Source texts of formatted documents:
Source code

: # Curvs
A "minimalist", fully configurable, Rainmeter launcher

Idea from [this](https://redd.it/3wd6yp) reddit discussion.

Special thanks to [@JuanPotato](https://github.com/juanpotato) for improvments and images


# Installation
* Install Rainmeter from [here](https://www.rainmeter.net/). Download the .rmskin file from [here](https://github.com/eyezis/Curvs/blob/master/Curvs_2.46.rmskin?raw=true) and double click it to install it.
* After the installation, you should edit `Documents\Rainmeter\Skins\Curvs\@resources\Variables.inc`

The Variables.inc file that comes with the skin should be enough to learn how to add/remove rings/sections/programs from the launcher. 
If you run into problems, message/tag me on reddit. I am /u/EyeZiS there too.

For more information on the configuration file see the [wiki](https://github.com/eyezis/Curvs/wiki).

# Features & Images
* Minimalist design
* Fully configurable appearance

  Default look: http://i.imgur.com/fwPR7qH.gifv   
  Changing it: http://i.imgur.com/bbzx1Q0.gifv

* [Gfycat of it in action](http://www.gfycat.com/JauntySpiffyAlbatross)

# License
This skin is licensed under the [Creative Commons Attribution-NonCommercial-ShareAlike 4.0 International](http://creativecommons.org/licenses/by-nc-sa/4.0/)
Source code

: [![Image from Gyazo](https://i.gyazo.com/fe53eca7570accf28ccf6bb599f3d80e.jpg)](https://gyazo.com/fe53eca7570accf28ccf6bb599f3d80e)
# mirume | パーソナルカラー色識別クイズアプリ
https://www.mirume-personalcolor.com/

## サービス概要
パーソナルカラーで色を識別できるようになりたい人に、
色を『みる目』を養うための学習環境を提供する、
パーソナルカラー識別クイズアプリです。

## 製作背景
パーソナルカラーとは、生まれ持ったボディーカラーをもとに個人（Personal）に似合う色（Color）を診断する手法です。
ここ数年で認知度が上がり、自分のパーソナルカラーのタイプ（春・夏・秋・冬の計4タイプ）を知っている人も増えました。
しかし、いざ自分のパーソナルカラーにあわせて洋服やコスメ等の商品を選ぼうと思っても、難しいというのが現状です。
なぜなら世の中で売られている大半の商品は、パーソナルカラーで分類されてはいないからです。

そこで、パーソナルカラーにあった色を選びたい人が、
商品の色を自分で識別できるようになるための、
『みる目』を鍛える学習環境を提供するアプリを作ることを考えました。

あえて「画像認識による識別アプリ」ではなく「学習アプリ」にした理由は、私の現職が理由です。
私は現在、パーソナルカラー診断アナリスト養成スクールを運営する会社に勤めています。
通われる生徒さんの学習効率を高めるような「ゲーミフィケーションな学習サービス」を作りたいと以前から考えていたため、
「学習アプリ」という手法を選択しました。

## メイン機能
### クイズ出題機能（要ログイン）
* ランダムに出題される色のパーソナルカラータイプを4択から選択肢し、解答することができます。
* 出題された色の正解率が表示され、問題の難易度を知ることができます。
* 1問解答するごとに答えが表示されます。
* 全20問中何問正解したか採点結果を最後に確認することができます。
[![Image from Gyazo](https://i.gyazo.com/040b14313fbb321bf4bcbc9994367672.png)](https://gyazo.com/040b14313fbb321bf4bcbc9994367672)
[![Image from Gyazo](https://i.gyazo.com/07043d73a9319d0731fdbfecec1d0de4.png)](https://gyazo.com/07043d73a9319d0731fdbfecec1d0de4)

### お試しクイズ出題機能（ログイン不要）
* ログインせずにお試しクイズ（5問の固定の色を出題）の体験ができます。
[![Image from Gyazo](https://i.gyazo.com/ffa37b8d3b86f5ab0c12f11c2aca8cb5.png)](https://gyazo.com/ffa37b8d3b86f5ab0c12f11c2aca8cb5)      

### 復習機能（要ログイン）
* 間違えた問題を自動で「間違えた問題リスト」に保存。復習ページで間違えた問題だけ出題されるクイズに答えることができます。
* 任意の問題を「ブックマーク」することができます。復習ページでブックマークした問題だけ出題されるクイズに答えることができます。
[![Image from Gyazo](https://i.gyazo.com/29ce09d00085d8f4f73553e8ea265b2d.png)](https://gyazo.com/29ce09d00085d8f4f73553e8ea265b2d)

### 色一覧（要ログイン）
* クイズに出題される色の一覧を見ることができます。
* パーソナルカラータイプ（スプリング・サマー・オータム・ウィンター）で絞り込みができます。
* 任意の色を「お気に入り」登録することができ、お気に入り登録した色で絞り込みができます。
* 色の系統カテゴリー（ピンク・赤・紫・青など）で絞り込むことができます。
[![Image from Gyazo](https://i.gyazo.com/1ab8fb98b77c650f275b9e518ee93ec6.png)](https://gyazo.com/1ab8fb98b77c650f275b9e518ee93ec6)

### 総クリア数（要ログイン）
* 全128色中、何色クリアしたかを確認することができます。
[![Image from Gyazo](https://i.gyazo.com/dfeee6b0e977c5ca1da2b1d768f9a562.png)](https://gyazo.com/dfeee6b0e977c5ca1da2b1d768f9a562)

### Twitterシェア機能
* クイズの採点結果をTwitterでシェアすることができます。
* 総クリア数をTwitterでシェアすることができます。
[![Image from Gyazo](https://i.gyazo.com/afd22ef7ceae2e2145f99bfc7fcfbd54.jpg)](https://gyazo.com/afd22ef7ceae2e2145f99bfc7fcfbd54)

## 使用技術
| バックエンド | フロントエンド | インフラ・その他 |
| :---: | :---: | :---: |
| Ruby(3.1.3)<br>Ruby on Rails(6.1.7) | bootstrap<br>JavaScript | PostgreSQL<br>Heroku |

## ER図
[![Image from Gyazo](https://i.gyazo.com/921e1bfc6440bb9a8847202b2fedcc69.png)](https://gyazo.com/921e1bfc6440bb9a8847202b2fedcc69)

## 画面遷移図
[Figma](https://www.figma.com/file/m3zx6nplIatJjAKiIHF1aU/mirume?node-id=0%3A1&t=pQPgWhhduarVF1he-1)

*Your goal*: All of the data, start to finish: please output it exactly.

*Reply to the task*:
Source code

: # Curvs
A "minimalist", fully configurable, Rainmeter launcher

Idea from [this](https://redd.it/3wd6yp) reddit discussion.

Special thanks to [@JuanPotato](https://github.com/juanpotato) for improvments and images


# Installation
* Install Rainmeter from [here](https://www.rainmeter.net/). Download the .rmskin file from [here](https://github.com/eyezis/Curvs/blob/master/Curvs_2.46.rmskin?raw=true) and double click it to install it.
* After the installation, you should edit `Documents\Rainmeter\Skins\Curvs\@resources\Variables.inc`

The Variables.inc file that comes with the skin should be enough to learn how to add/remove rings/sections/programs from the launcher. 
If you run into problems, message/tag me on reddit. I am /u/EyeZiS there too.

For more information on the configuration file see the [wiki](https://github.com/eyezis/Curvs/wiki).

# Features & Images
* Minimalist design
* Fully configurable appearance

  Default look: http://i.imgur.com/fwPR7qH.gifv   
  Changing it: http://i.imgur.com/bbzx1Q0.gifv

* [Gfycat of it in action](http://www.gfycat.com/JauntySpiffyAlbatross)

# License
This skin is licensed under the [Creative Commons Attribution-NonCommercial-ShareAlike 4.0 International](http://creativecommons.org/licenses/by-nc-sa/4.0/)
Source code

: [![Image from Gyazo](https://i.gyazo.com/fe53eca7570accf28ccf6bb599f3d80e.jpg)](https://gyazo.com/fe53eca7570accf28ccf6bb599f3d80e)
# mirume | パーソナルカラー色識別クイズアプリ
https://www.mirume-personalcolor.com/

## サービス概要
パーソナルカラーで色を識別できるようになりたい人に、
色を『みる目』を養うための学習環境を提供する、
パーソナルカラー識別クイズアプリです。

## 製作背景
パーソナルカラーとは、生まれ持ったボディーカラーをもとに個人（Personal）に似合う色（Color）を診断する手法です。
ここ数年で認知度が上がり、自分のパーソナルカラーのタイプ（春・夏・秋・冬の計4タイプ）を知っている人も増えました。
しかし、いざ自分のパーソナルカラーにあわせて洋服やコスメ等の商品を選ぼうと思っても、難しいというのが現状です。
なぜなら世の中で売られている大半の商品は、パーソナルカラーで分類されてはいないからです。

そこで、パーソナルカラーにあった色を選びたい人が、
商品の色を自分で識別できるようになるための、
『みる目』を鍛える学習環境を提供するアプリを作ることを考えました。

あえて「画像認識による識別アプリ」ではなく「学習アプリ」にした理由は、私の現職が理由です。
私は現在、パーソナルカラー診断アナリスト養成スクールを運営する会社に勤めています。
通われる生徒さんの学習効率を高めるような「ゲーミフィケーションな学習サービス」を作りたいと以前から考えていたため、
「学習アプリ」という手法を選択しました。

## メイン機能
### クイズ出題機能（要ログイン）
* ランダムに出題される色のパーソナルカラータイプを4択から選択肢し、解答することができます。
* 出題された色の正解率が表示され、問題の難易度を知ることができます。
* 1問解答するごとに答えが表示されます。
* 全20問中何問正解したか採点結果を最後に確認することができます。
[![Image from Gyazo](https://i.gyazo.com/040b14313fbb321bf4bcbc9994367672.png)](https://gyazo.com/040b14313fbb321bf4bcbc9994367672)
[![Image from Gyazo](https://i.gyazo.com/07043d73a9319d0731fdbfecec1d0de4.png)](https://gyazo.com/07043d73a9319d0731fdbfecec1d0de4)

### お試しクイズ出題機能（ログイン不要）
* ログインせずにお試しクイズ（5問の固定の色を出題）の体験ができます。
[![Image from Gyazo](https://i.gyazo.com/ffa37b8d3b86f5ab0c12f11c2aca8cb5.png)](https://gyazo.com/ffa37b8d3b86f5ab0c12f11c2aca8cb5)      

### 復習機能（要ログイン）
* 間違えた問題を自動で「間違えた問題リスト」に保存。復習ページで間違えた問題だけ出題されるクイズに答えることができます。
* 任意の問題を「ブックマーク」することができます。復習ページでブックマークした問題だけ出題されるクイズに答えることができます。
[![Image from Gyazo](https://i.gyazo.com/29ce09d00085d8f4f73553e8ea265b2d.png)](https://gyazo.com/29ce09d00085d8f4f73553e8ea265b2d)

### 色一覧（要ログイン）
* クイズに出題される色の一覧を見ることができます。
* パーソナルカラータイプ（スプリング・サマー・オータム・ウィンター）で絞り込みができます。
* 任意の色を「お気に入り」登録することができ、お気に入り登録した色で絞り込みができます。
* 色の系統カテゴリー（ピンク・赤・紫・青など）で絞り込むことができます。
[![Image from Gyazo](https://i.gyazo.com/1ab8fb98b77c650f275b9e518ee93ec6.png)](https://gyazo.com/1ab8fb98b77c650f275b9e518ee93ec6)

### 総クリア数（要ログイン）
* 全128色中、何色クリアしたかを確認することができます。
[![Image from Gyazo](https://i.gyazo.com/dfeee6b0e977c5ca1da2b1d768f9a562.png)](https://gyazo.com/dfeee6b0e977c5ca1da2b1d768f9a562)

### Twitterシェア機能
* クイズの採点結果をTwitterでシェアすることができます。
* 総クリア数をTwitterでシェアすることができます。
[![Image from Gyazo](https://i.gyazo.com/afd22ef7ceae2e2145f99bfc7fcfbd54.jpg)](https://gyazo.com/afd22ef7ceae2e2145f99bfc7fcfbd54)

## 使用技術
| バックエンド | フロントエンド | インフラ・その他 |
| :---: | :---: | :---: |
| Ruby(3.1.3)<br>Ruby on Rails(6.1.7) | bootstrap<br>JavaScript | PostgreSQL<br>Heroku |

## ER図
[![Image from Gyazo](https://i.gyazo.com/921e1bfc6440bb9a8847202b2fedcc69.png)](https://gyazo.com/921e1bfc6440bb9a8847202b2fedcc69)

## 画面遷移図
[Figma](https://www.figma.com/file/m3zx6nplIatJjAKiIHF1aU/mirume?node-id=0%3A1&t=pQPgWhhduarVF1he-1)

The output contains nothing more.